II.1. Die gem. §§ 12c Abs. 4 Satz 2, 71 GBO statthafte und auch im Übrigen zulässige Beschwerde hat auch in der Sache Erfolg.
a) Nach § 12 Abs. 1 Satz 1 GBO ist die Einsicht des Grundbuchs jedem gestattet, der ein berechtigtes Interesse darlegt.
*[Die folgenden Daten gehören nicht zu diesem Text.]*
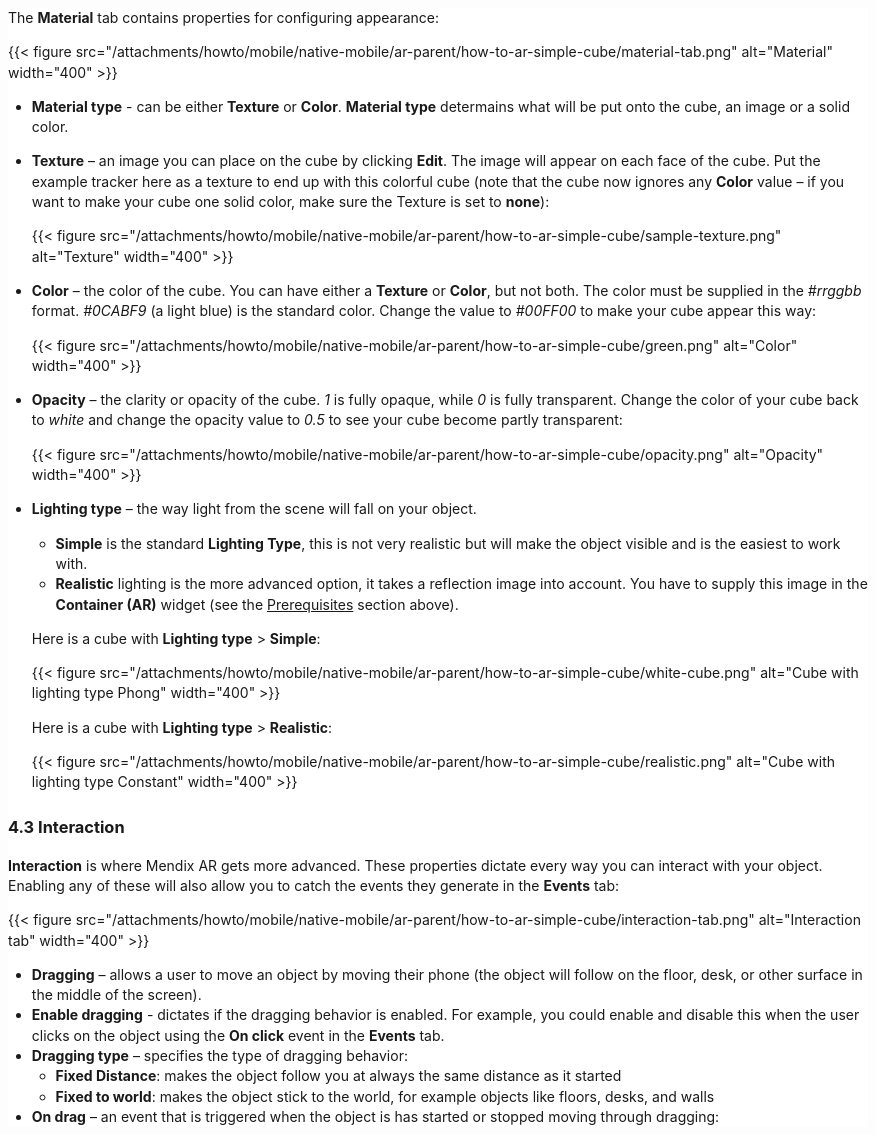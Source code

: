The **Material** tab contains properties for configuring appearance:

{{< figure src="/attachments/howto/mobile/native-mobile/ar-parent/how-to-ar-simple-cube/material-tab.png" alt="Material"   width="400"  >}}

* **Material type** - can be either **Texture** or **Color**. **Material type** determains what will be put onto the cube, an image or a solid color.

* **Texture** – an image you can place on the cube by clicking **Edit**. The image will appear on each face of the cube. Put the example tracker here as a texture to end up with this colorful cube (note that the cube now ignores any **Color** value – if you want to make your cube one solid color, make sure the Texture is set to **none**):

    {{< figure src="/attachments/howto/mobile/native-mobile/ar-parent/how-to-ar-simple-cube/sample-texture.png" alt="Texture"   width="400"  >}}

* **Color** – the color of the cube. You can have either a **Texture** or **Color**, but not both. The color must be supplied in the *#rrggbb* format.  *#0CABF9* (a light blue) is the standard color. Change the value to *#00FF00* to make your cube appear this way:

    {{< figure src="/attachments/howto/mobile/native-mobile/ar-parent/how-to-ar-simple-cube/green.png" alt="Color"   width="400"  >}}

* **Opacity** – the clarity or opacity of the cube. *1* is fully opaque, while *0* is fully transparent. Change the color of your cube back to *white* and change the opacity value to *0.5* to see your cube become partly transparent:

    {{< figure src="/attachments/howto/mobile/native-mobile/ar-parent/how-to-ar-simple-cube/opacity.png" alt="Opacity"   width="400"  >}}

* **Lighting type** – the way light from the scene will fall on your object. 
    * **Simple** is the standard **Lighting Type**, this is not very realistic but will make the object visible and is the easiest to work with. 
    * **Realistic** lighting is the more advanced option, it takes a reflection image into account. You have to supply this image in the **Container (AR)** widget (see the [Prerequisites](#prerecs) section above).

    Here is a cube with **Lighting type** > **Simple**:

    {{< figure src="/attachments/howto/mobile/native-mobile/ar-parent/how-to-ar-simple-cube/white-cube.png" alt="Cube with lighting type Phong"   width="400"  >}}

    Here is a cube with **Lighting type** > **Realistic**:

    {{< figure src="/attachments/howto/mobile/native-mobile/ar-parent/how-to-ar-simple-cube/realistic.png" alt="Cube with lighting type Constant"   width="400"  >}}

### 4.3 Interaction

**Interaction** is where Mendix AR gets more advanced. These properties dictate every way you can interact with your object. Enabling any of these will also allow you to catch the events they generate in the **Events** tab:

{{< figure src="/attachments/howto/mobile/native-mobile/ar-parent/how-to-ar-simple-cube/interaction-tab.png" alt="Interaction tab"   width="400"  >}}

* **Dragging** – allows a user to move an object by moving their phone (the object will follow on the floor, desk, or other surface in the middle of the screen). 
* **Enable dragging** - dictates if the dragging behavior is enabled. For example, you could enable and disable this when the user clicks on the object using the **On click** event in the **Events** tab.
* **Dragging type** – specifies the type of dragging behavior:
    * **Fixed  Distance**: makes the object follow you at always the same distance as it started
    * **Fixed to world**: makes the object stick to the world, for example objects like floors, desks, and walls 
* **On drag** – an event that is triggered when the object is has started or stopped moving through dragging:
Ein solches ist nach ständiger obergerichtlicher Rechtsprechung gegeben, wenn zur Überzeugung des Grundbuchamts ein verständiges, durch die Sachlage gerechtfertigtes Interesse des Antragstellers dargelegt wird, wobei auch ein bloß tatsächliches, insbesondere wirtschaftliches Interesse das Recht auf Grundbucheinsicht begründen kann (OLG Düsseldorf, ZEV 2011, 44 und I-3 Wx 45/10; KG, NJW-RR 2004, 943 f.; OLG München FamRZ 2013, 1070; Demharter, GBO, 28. Aufl., § 12 Rz. 7 ff.;). § 12 Abs. 1 GBO bezweckt nicht in erster Linie einen Geheimnisschutz, sondern zielt auf eine Publizität, die über die rein rechtliche Anknüpfung an die Vermutungs- und Gutglaubensvorschriften der §§ 891 ff. BGB hinausgeht. Dabei genügt zwar nicht jedes beliebige Interesse des Antragstellers. Entscheidend ist in der Regel das Vorbringen sachlicher Gründe, welche die Verfolgung unbefugter Zwecke oder bloßer Neugier ausgeschlossen erscheinen lassen (OLG München, a.a.O.; OLG Düsseldorf, Beschl. v. 27.11.2012 - I-3 Wx 158/12; KG NJW 2002, 223 ff.; KG NJW-RR 2004, 1316 ff.). In Zweifelsfällen ist auch zu berücksichtigen, dass der in seinem informationellen Selbstbestimmungsrecht Betroffene grundsätzlich vor der Gewährung der Einsicht nicht gehört wird (BVerfG NJW 2001, 503 ff.) und ihm gegen die Gewährung auch kein Beschwerderecht zusteht (BGHZ 80, 126 ff.).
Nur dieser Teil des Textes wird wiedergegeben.